The result should be the full listing copied exactly, with no pictures in it.

RECORDS FOR THIS TASK:
::::::

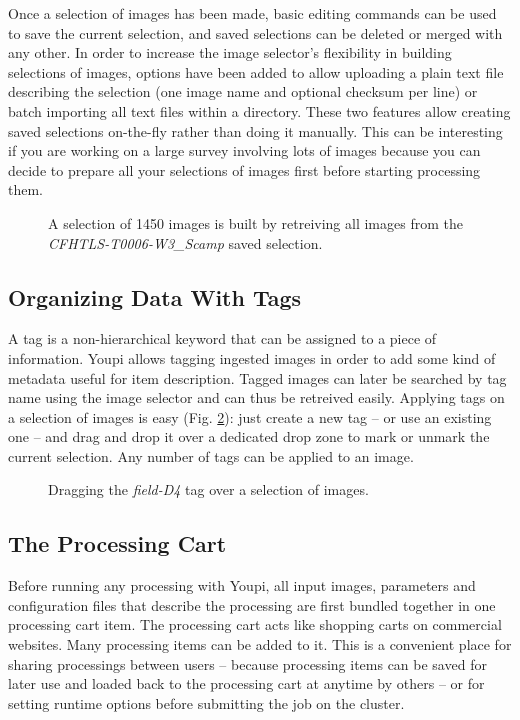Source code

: \documentclass[11pt,twoside]{article}  %
\begin{document}
Once a selection of images has been made, basic editing commands can be used to save the 
current selection, and saved selections can be deleted or merged with any other. In order 
to increase the image selector's flexibility in building selections of images, options have 
been added to allow uploading a plain text file describing the selection (one image name 
and optional checksum per line) or batch importing all text files within a directory. 
These two features allow creating saved selections on-the-fly rather than doing it manually.
This can be interesting if you are working on a large survey involving lots of images because
you can decide to prepare all your selections of images first before starting processing them.

\begin{figure}[h]
\caption{A selection of 1450 images is built by retreiving all images from the 
\emph{CFHTLS-T0006-W3\_Scamp} saved selection.}\label{fig:ims}
\end{figure}

\subsection{Organizing Data With Tags}

A tag is a non-hierarchical keyword that can be assigned to a piece of information. Youpi 
allows tagging ingested images in order to add some kind of metadata useful for item 
description. Tagged images can later be searched by tag name using the image selector and 
can thus be retreived easily. Applying tags on a selection of images is easy (Fig. \ref{fig:tags}): 
just create a new tag -- or use an existing one -- and drag and drop it over a dedicated 
drop zone to mark or unmark the current selection. Any number of tags can be applied to an 
image.

\begin{figure}[h]
\caption{Dragging the \emph{field-D4} tag over a selection of images.}\label{fig:tags}
\end{figure}

\subsection{The Processing Cart}

Before running any processing with Youpi, all input images, parameters and configuration 
files that describe the processing are first bundled together in one processing cart item. 
The processing cart acts like shopping carts on commercial websites. Many processing items 
can be added to it. This is a convenient place for sharing processings between users -- because 
processing items can be saved for later use and loaded back to the processing cart at anytime 
by others -- or for setting runtime options before submitting the job on the cluster.
\end{document}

::::::

ANSWER FOR THE TASK:
Source code

: \documentclass[11pt,twoside]{article}  %
\begin{document}
Once a selection of images has been made, basic editing commands can be used to save the 
current selection, and saved selections can be deleted or merged with any other. In order 
to increase the image selector's flexibility in building selections of images, options have 
been added to allow uploading a plain text file describing the selection (one image name 
and optional checksum per line) or batch importing all text files within a directory. 
These two features allow creating saved selections on-the-fly rather than doing it manually.
This can be interesting if you are working on a large survey involving lots of images because
you can decide to prepare all your selections of images first before starting processing them.

\begin{figure}[h]
\caption{A selection of 1450 images is built by retreiving all images from the 
\emph{CFHTLS-T0006-W3\_Scamp} saved selection.}\label{fig:ims}
\end{figure}

\subsection{Organizing Data With Tags}

A tag is a non-hierarchical keyword that can be assigned to a piece of information. Youpi 
allows tagging ingested images in order to add some kind of metadata useful for item 
description. Tagged images can later be searched by tag name using the image selector and 
can thus be retreived easily. Applying tags on a selection of images is easy (Fig. \ref{fig:tags}): 
just create a new tag -- or use an existing one -- and drag and drop it over a dedicated 
drop zone to mark or unmark the current selection. Any number of tags can be applied to an 
image.

\begin{figure}[h]
\caption{Dragging the \emph{field-D4} tag over a selection of images.}\label{fig:tags}
\end{figure}

\subsection{The Processing Cart}

Before running any processing with Youpi, all input images, parameters and configuration 
files that describe the processing are first bundled together in one processing cart item. 
The processing cart acts like shopping carts on commercial websites. Many processing items 
can be added to it. This is a convenient place for sharing processings between users -- because 
processing items can be saved for later use and loaded back to the processing cart at anytime 
by others -- or for setting runtime options before submitting the job on the cluster.
\end{document}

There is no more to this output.